▶ EXERCISE DETAILS: As the answer, give exactly the lines of the records below from the one with "This section's linear" through the one with "# 1.0.0 (2022-11-04)", ends included and pictures left out.

▶ LISTED RECORDS:

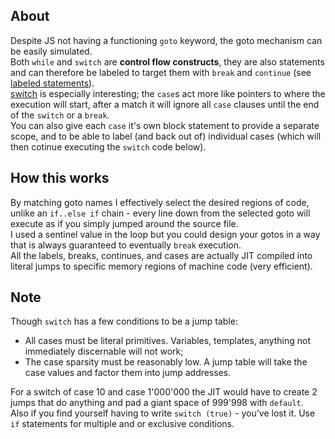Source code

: ## About      
Despite JS not having a functioning `goto` keyword, the goto mechanism can be easily simulated.         
Both `while` and `switch` are **control flow constructs**, they are also statements and can therefore be labeled to target them with `break` and `continue` (see [labeled statements](https://developer.mozilla.org/en-US/docs/Web/JavaScript/Reference/Statements/label)).         
[switch](https://developer.mozilla.org/en-US/docs/Web/JavaScript/Reference/Statements/switch) is especially interesting; the `case`s act more like pointers to where the execution will start, after a match it will ignore all `case` clauses until the end of the `switch` or a `break`.        
You can also give each `case` it's own block statement to provide a separate scope, and to be able to label (and back out of) individual cases (which will then cotinue executing the `switch` code below).

## How this works
By matching goto names I effectively select the desired regions of code, unlike an `if..else if` chain - every line down from the selected goto will execute as if you simply jumped around the source file.       
I used a sentinel value in the loop but you could design your gotos in a way that is always guaranteed to eventually `break` execution.        
All the labels, breaks, continues, and cases are actually JIT compiled into literal jumps to specific memory regions of machine code (very efficient). 

## Note     
Though `switch` has a few conditions to be a jump table:        
- All cases must be literal primitives. Variables, templates, anything not immediately discernable will not work;
- The case sparsity must be reasonably low. A jump table will take the case values and factor them into jump addresses.

For a switch of case 10 and case 1'000'000 the JIT would have to create 2 jumps that do anything and pad a giant space of 999'998 with `default`.      
Also if you find yourself having to write `switch (true)` - you've lost it. Use `if` statements for multiple and or exclusive conditions.
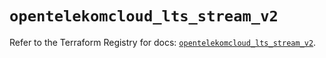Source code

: # `opentelekomcloud_lts_stream_v2`

Refer to the Terraform Registry for docs: [`opentelekomcloud_lts_stream_v2`](https://registry.terraform.io/providers/opentelekomcloud/opentelekomcloud/1.36.42/docs/resources/lts_stream_v2).
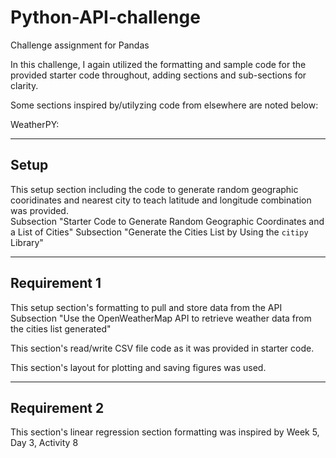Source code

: # Python-API-challenge
Challenge assignment for Pandas

In this challenge, I again utilized the formatting and sample code for the provided starter code throughout, adding sections and sub-sections for clarity.

Some sections inspired by/utilyzing code from elsewhere are noted below:

WeatherPY:

--------------------------------------------------
Setup
--------------------------------------------------

This setup section including the code to generate random geographic cooridinates and nearest city 
to teach latitude and longitude combination was provided.  
    Subsection "Starter Code to Generate Random Geographic Coordinates and a List of Cities"
    Subsection "Generate the Cities List by Using the `citipy` Library"

--------------------------------------------------
Requirement 1
--------------------------------------------------
This setup section's formatting to pull and store data from the API
    Subsection "Use the OpenWeatherMap API to retrieve weather data from the cities list generated"

This section's read/write CSV file code as it was provided in starter code.

This section's layout for plotting and saving figures was used.

--------------------------------------------------
Requirement 2
--------------------------------------------------

This section's linear regression section formatting was inspired by Week 5, Day 3, Activity 8
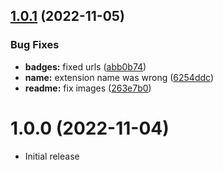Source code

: ## [1.0.1](https://github.com/robertohuertasm/vscode-open/compare/v1.0.0...v1.0.1) (2022-11-05)


### Bug Fixes

* **badges:** fixed urls ([abb0b74](https://github.com/robertohuertasm/vscode-open/commit/abb0b740923543db1a4fdd19037ca70b90d52f9c))
* **name:** extension name was wrong ([6254ddc](https://github.com/robertohuertasm/vscode-open/commit/6254ddc15a061ac0ce772a64f8d37455236cff4c))
* **readme:** fix images ([263e7b0](https://github.com/robertohuertasm/vscode-open/commit/263e7b090a6bdb116c853d3f371863afb670cf30))



# 1.0.0 (2022-11-04)

- Initial release
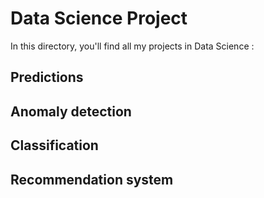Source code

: # Data Science Project

In this directory, you'll find all my projects in Data Science : 

## Predictions

## Anomaly detection

## Classification

## Recommendation system
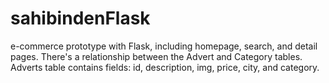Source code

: ﻿# sahibindenFlask
e-commerce prototype with Flask, including homepage, search, and detail pages. 
There's a relationship between the Advert and Category tables. 
Adverts table contains fields: id, description, img, price, city, and category.

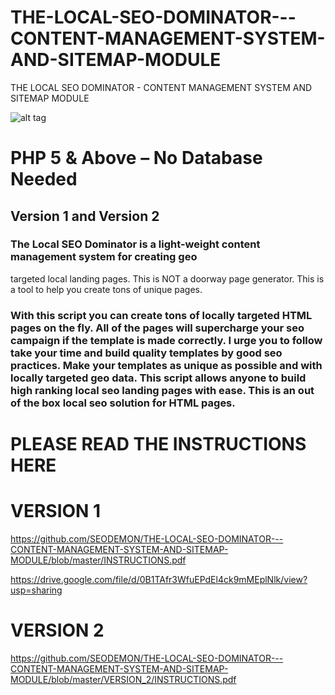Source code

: # THE-LOCAL-SEO-DOMINATOR---CONTENT-MANAGEMENT-SYSTEM-AND-SITEMAP-MODULE
THE LOCAL SEO DOMINATOR - CONTENT MANAGEMENT SYSTEM AND SITEMAP MODULE

![alt tag](https://github.com/SEODEMON/THE-LOCAL-SEO-DOMINATOR---CONTENT-MANAGEMENT-SYSTEM-AND-SITEMAP-MODULE/blob/master/images/seo_dominator.jpg)

  # PHP 5 & Above – No Database Needed
  ## Version 1 and Version 2

### The Local SEO Dominator is a light-weight content management system for creating geo 
targeted local landing pages.  This is NOT a doorway page generator. This is a tool to help you create tons of unique pages. 

### With this script you can create tons of locally targeted HTML pages on the fly. All of the pages will supercharge your seo campaign if the template is made correctly. I urge you to follow take your time and build quality templates by good seo practices. Make your templates as unique as possible and with locally targeted geo data. This script allows anyone to build high ranking local seo landing pages with ease.  This is an out of the box local seo solution for HTML pages.

# PLEASE READ THE INSTRUCTIONS HERE

# VERSION 1
https://github.com/SEODEMON/THE-LOCAL-SEO-DOMINATOR---CONTENT-MANAGEMENT-SYSTEM-AND-SITEMAP-MODULE/blob/master/INSTRUCTIONS.pdf

https://drive.google.com/file/d/0B1TAfr3WfuEPdEl4ck9mMEplNlk/view?usp=sharing

# VERSION 2
https://github.com/SEODEMON/THE-LOCAL-SEO-DOMINATOR---CONTENT-MANAGEMENT-SYSTEM-AND-SITEMAP-MODULE/blob/master/VERSION_2/INSTRUCTIONS.pdf

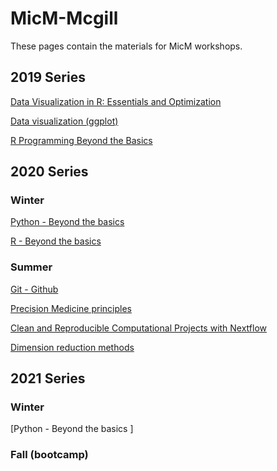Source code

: # MicM-Mcgill


These pages contain the materials for MicM workshops.


## 2019 Series

[Data Visualization in R: Essentials and Optimization](https://github.com/McGill-MiCM/MICM_workshops)

[Data visualization (ggplot)](https://github.com/McGill-MiCM/Data-Visualization-Workshop)

[R Programming Beyond the Basics](https://github.com/McGill-MiCM/MiCM)

## 2020 Series 
### Winter

[Python - Beyond the basics]()

[R - Beyond the basics](https://github.com/McGill-MiCM/R-Beyong-the-Basics/blob/master/README.md)

### Summer
[Git - Github]()

[Precision Medicine principles]()

[Clean and Reproducible Computational Projects with Nextflow]()

[Dimension reduction methods]()

## 2021 Series
### Winter

[Python - Beyond the basics ]
### Fall (bootcamp)
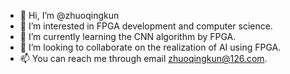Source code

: - 👋 Hi, I’m @zhuoqingkun
- 👀 I’m interested in FPGA development and computer science.
- 🌱 I’m currently learning the CNN algorithm by FPGA.
- 💞️ I’m looking to collaborate on the realization of AI using FPGA.
- 📫 You can reach me through email zhuoqingkun@126.com.

<!---
zhuoqingkun/zhuoqingkun is a ✨ special ✨ repository because its `README.md` (this file) appears on your GitHub profile.
You can click the Preview link to take a look at your changes.
--->
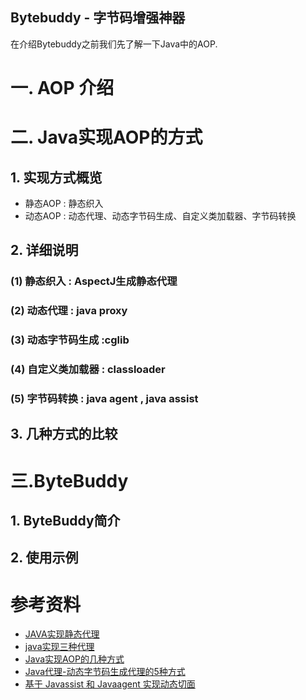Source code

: ## Bytebuddy - 字节码增强神器

在介绍Bytebuddy之前我们先了解一下Java中的AOP.

# 一. AOP 介绍

# 二. Java实现AOP的方式
## 1. 实现方式概览
- 静态AOP : 静态织入
- 动态AOP : 动态代理、动态字节码生成、自定义类加载器、字节码转换
## 2. 详细说明

### (1) 静态织入 : AspectJ生成静态代理

### (2) 动态代理 : java proxy

### (3) 动态字节码生成 :cglib 

### (4) 自定义类加载器 : classloader

### (5) 字节码转换 : java agent , java assist

## 3. 几种方式的比较

# 三.ByteBuddy
## 1. ByteBuddy简介

## 2. 使用示例











# 参考资料

- [JAVA实现静态代理](https://blog.csdn.net/qq_38974634/article/details/81255599)
- [java实现三种代理](https://blog.csdn.net/xiaoshusheng10/article/details/86492387)
- [Java实现AOP的几种方式](http://www.360doc.com/content/16/0422/23/20874412_552985059.shtml)
- [Java代理-动态字节码生成代理的5种方式](https://blog.csdn.net/wonking666/article/details/79542820)
- [基于 Javassist 和 Javaagent 实现动态切面](https://www.cnblogs.com/chiangchou/p/javassist.html)




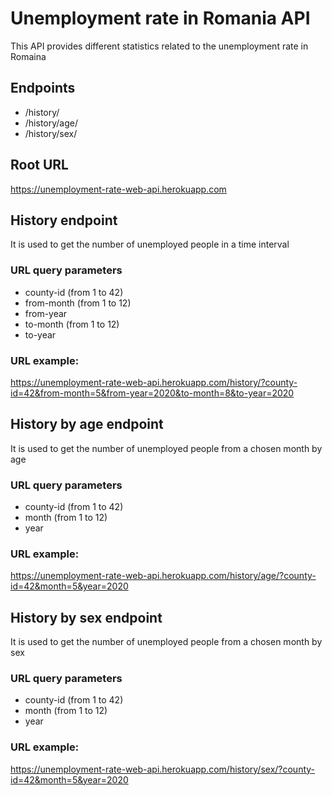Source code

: # Unemployment rate in Romania API

This API provides different statistics related to the unemployment rate in Romaina

## Endpoints
- /history/
- /history/age/
- /history/sex/

## Root URL

https://unemployment-rate-web-api.herokuapp.com

## History endpoint

It is used to get the number of unemployed people in a time interval

### URL query parameters

- county-id (from 1 to 42)
- from-month (from 1 to 12)
- from-year
- to-month (from 1 to 12)
- to-year

### URL example:

https://unemployment-rate-web-api.herokuapp.com/history/?county-id=42&from-month=5&from-year=2020&to-month=8&to-year=2020


## History by age endpoint

It is used to get the number of unemployed people from a chosen month  by age

### URL query parameters

- county-id (from 1 to 42)
- month (from 1 to 12)
- year

### URL example:

https://unemployment-rate-web-api.herokuapp.com/history/age/?county-id=42&month=5&year=2020


## History by sex endpoint

It is used to get the number of unemployed people from a chosen month by sex

### URL query parameters

- county-id (from 1 to 42)
- month (from 1 to 12)
- year

### URL example:

https://unemployment-rate-web-api.herokuapp.com/history/sex/?county-id=42&month=5&year=2020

▶ EXERCISE RESULT:
This section's linear regression section formatting was inspired by Week 5, Day 3, Activity 8
Source code

: ## [1.0.1](https://github.com/robertohuertasm/vscode-open/compare/v1.0.0...v1.0.1) (2022-11-05)


### Bug Fixes

* **badges:** fixed urls ([abb0b74](https://github.com/robertohuertasm/vscode-open/commit/abb0b740923543db1a4fdd19037ca70b90d52f9c))
* **name:** extension name was wrong ([6254ddc](https://github.com/robertohuertasm/vscode-open/commit/6254ddc15a061ac0ce772a64f8d37455236cff4c))
* **readme:** fix images ([263e7b0](https://github.com/robertohuertasm/vscode-open/commit/263e7b090a6bdb116c853d3f371863afb670cf30))



# 1.0.0 (2022-11-04)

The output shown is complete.